— Data records —
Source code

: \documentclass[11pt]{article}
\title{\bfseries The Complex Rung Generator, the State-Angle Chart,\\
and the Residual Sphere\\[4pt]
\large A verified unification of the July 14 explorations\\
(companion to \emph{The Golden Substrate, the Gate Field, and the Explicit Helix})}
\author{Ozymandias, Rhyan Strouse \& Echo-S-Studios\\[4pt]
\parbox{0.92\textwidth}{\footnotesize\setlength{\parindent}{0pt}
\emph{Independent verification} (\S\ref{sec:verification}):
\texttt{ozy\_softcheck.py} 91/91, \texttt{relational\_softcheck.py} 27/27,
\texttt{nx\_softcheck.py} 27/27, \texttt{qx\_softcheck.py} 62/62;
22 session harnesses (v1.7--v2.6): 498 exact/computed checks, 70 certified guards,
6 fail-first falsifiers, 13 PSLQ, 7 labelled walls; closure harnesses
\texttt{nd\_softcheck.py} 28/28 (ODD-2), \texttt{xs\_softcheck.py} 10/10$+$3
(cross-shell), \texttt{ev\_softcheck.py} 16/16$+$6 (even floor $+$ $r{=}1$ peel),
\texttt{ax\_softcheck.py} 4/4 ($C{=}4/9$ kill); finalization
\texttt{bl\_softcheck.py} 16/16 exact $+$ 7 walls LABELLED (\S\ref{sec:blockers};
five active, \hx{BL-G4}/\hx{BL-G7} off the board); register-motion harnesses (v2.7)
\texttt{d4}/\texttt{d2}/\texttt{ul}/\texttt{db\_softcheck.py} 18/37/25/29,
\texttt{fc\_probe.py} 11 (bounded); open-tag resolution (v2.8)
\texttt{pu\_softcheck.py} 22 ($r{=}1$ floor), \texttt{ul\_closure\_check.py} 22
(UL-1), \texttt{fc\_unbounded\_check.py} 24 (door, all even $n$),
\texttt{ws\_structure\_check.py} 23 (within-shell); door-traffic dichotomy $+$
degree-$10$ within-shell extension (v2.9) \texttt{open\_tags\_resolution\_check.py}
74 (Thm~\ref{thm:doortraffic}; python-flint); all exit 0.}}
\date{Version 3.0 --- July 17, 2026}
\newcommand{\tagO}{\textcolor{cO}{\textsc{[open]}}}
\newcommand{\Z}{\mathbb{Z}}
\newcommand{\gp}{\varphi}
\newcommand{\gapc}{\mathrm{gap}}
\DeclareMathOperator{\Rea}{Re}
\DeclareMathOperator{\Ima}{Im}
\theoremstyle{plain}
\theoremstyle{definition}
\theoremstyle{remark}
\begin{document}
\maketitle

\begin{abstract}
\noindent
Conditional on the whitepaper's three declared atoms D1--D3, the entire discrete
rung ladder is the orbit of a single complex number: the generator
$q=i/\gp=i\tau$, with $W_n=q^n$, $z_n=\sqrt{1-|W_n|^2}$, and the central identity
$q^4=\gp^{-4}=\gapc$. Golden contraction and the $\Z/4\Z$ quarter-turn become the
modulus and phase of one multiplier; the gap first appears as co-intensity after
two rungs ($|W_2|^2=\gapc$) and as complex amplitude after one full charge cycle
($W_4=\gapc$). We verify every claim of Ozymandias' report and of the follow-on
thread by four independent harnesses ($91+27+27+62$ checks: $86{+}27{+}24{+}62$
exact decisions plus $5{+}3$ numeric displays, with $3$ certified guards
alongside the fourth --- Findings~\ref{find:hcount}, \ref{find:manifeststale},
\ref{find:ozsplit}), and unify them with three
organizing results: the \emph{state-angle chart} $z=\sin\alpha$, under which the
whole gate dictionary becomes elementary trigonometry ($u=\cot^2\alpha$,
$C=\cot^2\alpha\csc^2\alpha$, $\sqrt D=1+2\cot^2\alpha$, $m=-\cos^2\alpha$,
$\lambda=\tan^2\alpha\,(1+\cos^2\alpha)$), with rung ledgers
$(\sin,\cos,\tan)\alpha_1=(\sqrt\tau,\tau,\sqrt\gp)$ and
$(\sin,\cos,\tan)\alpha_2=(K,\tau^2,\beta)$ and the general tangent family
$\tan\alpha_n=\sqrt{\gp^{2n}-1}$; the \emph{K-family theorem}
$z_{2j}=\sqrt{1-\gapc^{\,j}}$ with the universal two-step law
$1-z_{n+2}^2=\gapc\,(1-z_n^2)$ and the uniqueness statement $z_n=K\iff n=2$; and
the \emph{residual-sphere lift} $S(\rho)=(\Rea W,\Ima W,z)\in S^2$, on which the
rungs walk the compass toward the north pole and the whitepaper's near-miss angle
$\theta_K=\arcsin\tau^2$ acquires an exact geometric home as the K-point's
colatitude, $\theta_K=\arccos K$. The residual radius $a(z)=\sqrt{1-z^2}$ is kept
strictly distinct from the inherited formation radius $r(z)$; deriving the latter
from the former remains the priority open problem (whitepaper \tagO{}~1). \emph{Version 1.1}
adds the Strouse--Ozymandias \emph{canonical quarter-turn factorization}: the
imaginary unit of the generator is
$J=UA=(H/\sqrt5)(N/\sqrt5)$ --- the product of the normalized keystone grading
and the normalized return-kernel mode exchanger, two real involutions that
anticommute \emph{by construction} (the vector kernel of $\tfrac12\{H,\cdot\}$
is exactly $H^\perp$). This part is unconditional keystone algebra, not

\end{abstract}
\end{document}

— Activity —
Would you write out the whole listing word for word?

— Answer to the problem —
Source code

: \documentclass[11pt]{article}
\title{\bfseries The Complex Rung Generator, the State-Angle Chart,\\
and the Residual Sphere\\[4pt]
\large A verified unification of the July 14 explorations\\
(companion to \emph{The Golden Substrate, the Gate Field, and the Explicit Helix})}
\author{Ozymandias, Rhyan Strouse \& Echo-S-Studios\\[4pt]
\parbox{0.92\textwidth}{\footnotesize\setlength{\parindent}{0pt}
\emph{Independent verification} (\S\ref{sec:verification}):
\texttt{ozy\_softcheck.py} 91/91, \texttt{relational\_softcheck.py} 27/27,
\texttt{nx\_softcheck.py} 27/27, \texttt{qx\_softcheck.py} 62/62;
22 session harnesses (v1.7--v2.6): 498 exact/computed checks, 70 certified guards,
6 fail-first falsifiers, 13 PSLQ, 7 labelled walls; closure harnesses
\texttt{nd\_softcheck.py} 28/28 (ODD-2), \texttt{xs\_softcheck.py} 10/10$+$3
(cross-shell), \texttt{ev\_softcheck.py} 16/16$+$6 (even floor $+$ $r{=}1$ peel),
\texttt{ax\_softcheck.py} 4/4 ($C{=}4/9$ kill); finalization
\texttt{bl\_softcheck.py} 16/16 exact $+$ 7 walls LABELLED (\S\ref{sec:blockers};
five active, \hx{BL-G4}/\hx{BL-G7} off the board); register-motion harnesses (v2.7)
\texttt{d4}/\texttt{d2}/\texttt{ul}/\texttt{db\_softcheck.py} 18/37/25/29,
\texttt{fc\_probe.py} 11 (bounded); open-tag resolution (v2.8)
\texttt{pu\_softcheck.py} 22 ($r{=}1$ floor), \texttt{ul\_closure\_check.py} 22
(UL-1), \texttt{fc\_unbounded\_check.py} 24 (door, all even $n$),
\texttt{ws\_structure\_check.py} 23 (within-shell); door-traffic dichotomy $+$
degree-$10$ within-shell extension (v2.9) \texttt{open\_tags\_resolution\_check.py}
74 (Thm~\ref{thm:doortraffic}; python-flint); all exit 0.}}
\date{Version 3.0 --- July 17, 2026}
\newcommand{\tagO}{\textcolor{cO}{\textsc{[open]}}}
\newcommand{\Z}{\mathbb{Z}}
\newcommand{\gp}{\varphi}
\newcommand{\gapc}{\mathrm{gap}}
\DeclareMathOperator{\Rea}{Re}
\DeclareMathOperator{\Ima}{Im}
\theoremstyle{plain}
\theoremstyle{definition}
\theoremstyle{remark}
\begin{document}
\maketitle

\begin{abstract}
\noindent
Conditional on the whitepaper's three declared atoms D1--D3, the entire discrete
rung ladder is the orbit of a single complex number: the generator
$q=i/\gp=i\tau$, with $W_n=q^n$, $z_n=\sqrt{1-|W_n|^2}$, and the central identity
$q^4=\gp^{-4}=\gapc$. Golden contraction and the $\Z/4\Z$ quarter-turn become the
modulus and phase of one multiplier; the gap first appears as co-intensity after
two rungs ($|W_2|^2=\gapc$) and as complex amplitude after one full charge cycle
($W_4=\gapc$). We verify every claim of Ozymandias' report and of the follow-on
thread by four independent harnesses ($91+27+27+62$ checks: $86{+}27{+}24{+}62$
exact decisions plus $5{+}3$ numeric displays, with $3$ certified guards
alongside the fourth --- Findings~\ref{find:hcount}, \ref{find:manifeststale},
\ref{find:ozsplit}), and unify them with three
organizing results: the \emph{state-angle chart} $z=\sin\alpha$, under which the
whole gate dictionary becomes elementary trigonometry ($u=\cot^2\alpha$,
$C=\cot^2\alpha\csc^2\alpha$, $\sqrt D=1+2\cot^2\alpha$, $m=-\cos^2\alpha$,
$\lambda=\tan^2\alpha\,(1+\cos^2\alpha)$), with rung ledgers
$(\sin,\cos,\tan)\alpha_1=(\sqrt\tau,\tau,\sqrt\gp)$ and
$(\sin,\cos,\tan)\alpha_2=(K,\tau^2,\beta)$ and the general tangent family
$\tan\alpha_n=\sqrt{\gp^{2n}-1}$; the \emph{K-family theorem}
$z_{2j}=\sqrt{1-\gapc^{\,j}}$ with the universal two-step law
$1-z_{n+2}^2=\gapc\,(1-z_n^2)$ and the uniqueness statement $z_n=K\iff n=2$; and
the \emph{residual-sphere lift} $S(\rho)=(\Rea W,\Ima W,z)\in S^2$, on which the
rungs walk the compass toward the north pole and the whitepaper's near-miss angle
$\theta_K=\arcsin\tau^2$ acquires an exact geometric home as the K-point's
colatitude, $\theta_K=\arccos K$. The residual radius $a(z)=\sqrt{1-z^2}$ is kept
strictly distinct from the inherited formation radius $r(z)$; deriving the latter
from the former remains the priority open problem (whitepaper \tagO{}~1). \emph{Version 1.1}
adds the Strouse--Ozymandias \emph{canonical quarter-turn factorization}: the
imaginary unit of the generator is
$J=UA=(H/\sqrt5)(N/\sqrt5)$ --- the product of the normalized keystone grading
and the normalized return-kernel mode exchanger, two real involutions that
anticommute \emph{by construction} (the vector kernel of $\tfrac12\{H,\cdot\}$
is exactly $H^\perp$). This part is unconditional keystone algebra, not

\end{abstract}
\end{document}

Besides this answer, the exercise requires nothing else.